La hijastra malcriada - Parte 3
Primero una disculpa por la demora en subir esta tercera parte, he tenido unos días complicados con el trabajo….
A la mañana siguiente, todo había cambiado. Sofía se movía con una nueva cadencia, un dejo de sumisión en cada gesto que delataba la posesión consumada la noche anterior. Su mirada, antes cargada de insolencia, ahora me buscaba para recibir órdenes.
«Arrodíllate», le ordené al verla titubear en la puerta de mi dormitorio. Ella obedeció al instante, sus rodillas golpeando el suelo de madera sin quejarse. Con manos temblorosas, me bajó el boxer y tomó mi miembro, ya semi-erecto, entre sus labios. La mamada era torpe, inexperta, pero llena de una devoción que me excitó más que cualquier técnica. «Aprenderás a hacerlo perfecto», le dije, enredando mis dedos en su cabello y guiando el ritmo. «Tu boca me pertenece, como todo lo demás.»

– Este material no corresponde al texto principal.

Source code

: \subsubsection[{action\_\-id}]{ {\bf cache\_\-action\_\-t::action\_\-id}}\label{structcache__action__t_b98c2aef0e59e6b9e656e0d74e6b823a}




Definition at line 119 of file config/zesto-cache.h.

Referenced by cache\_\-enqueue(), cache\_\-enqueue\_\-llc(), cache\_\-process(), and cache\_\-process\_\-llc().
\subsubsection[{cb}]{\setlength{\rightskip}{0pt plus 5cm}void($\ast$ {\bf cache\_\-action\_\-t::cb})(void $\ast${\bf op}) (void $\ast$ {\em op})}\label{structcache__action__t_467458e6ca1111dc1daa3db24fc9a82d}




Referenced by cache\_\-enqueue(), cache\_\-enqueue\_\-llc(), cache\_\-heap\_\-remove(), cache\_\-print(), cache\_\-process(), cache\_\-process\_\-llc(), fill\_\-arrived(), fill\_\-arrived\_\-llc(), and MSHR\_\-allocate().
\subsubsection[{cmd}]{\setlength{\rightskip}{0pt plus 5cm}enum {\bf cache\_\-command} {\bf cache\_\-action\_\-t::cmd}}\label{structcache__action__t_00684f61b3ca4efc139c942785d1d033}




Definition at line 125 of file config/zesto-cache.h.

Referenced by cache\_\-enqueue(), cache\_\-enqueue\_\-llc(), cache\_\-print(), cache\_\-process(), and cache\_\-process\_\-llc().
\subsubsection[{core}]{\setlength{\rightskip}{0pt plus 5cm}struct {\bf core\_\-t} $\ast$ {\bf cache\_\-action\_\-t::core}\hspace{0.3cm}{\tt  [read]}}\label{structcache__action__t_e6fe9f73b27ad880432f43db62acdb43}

Después del desayuno, la llevé al jardín, al mismo lugar donde semanas atrás la había forzado a arrancar malezas. Ahora, de pie bajo el sol de la mañana, le ordené que se desvistiera. Un rubor le cubrió el rostro, pero no se negó. Dejó que el vestido de algodón cayera a sus pies, quedando expuesta completamente. Sus pechos jóvenes se erguían firmes, sus pezones duros por el aire fresco y la vergüenza mezclada con excitación. «Hoy la lección es sobre exhibición», expliqué, paseándome a su alrededor mientras mis ojos recorrían cada centímetro de su piel. «Eres un objeto de deseo, y tu belleza me pertenece. La muestro o escondo cuando yo quiera.»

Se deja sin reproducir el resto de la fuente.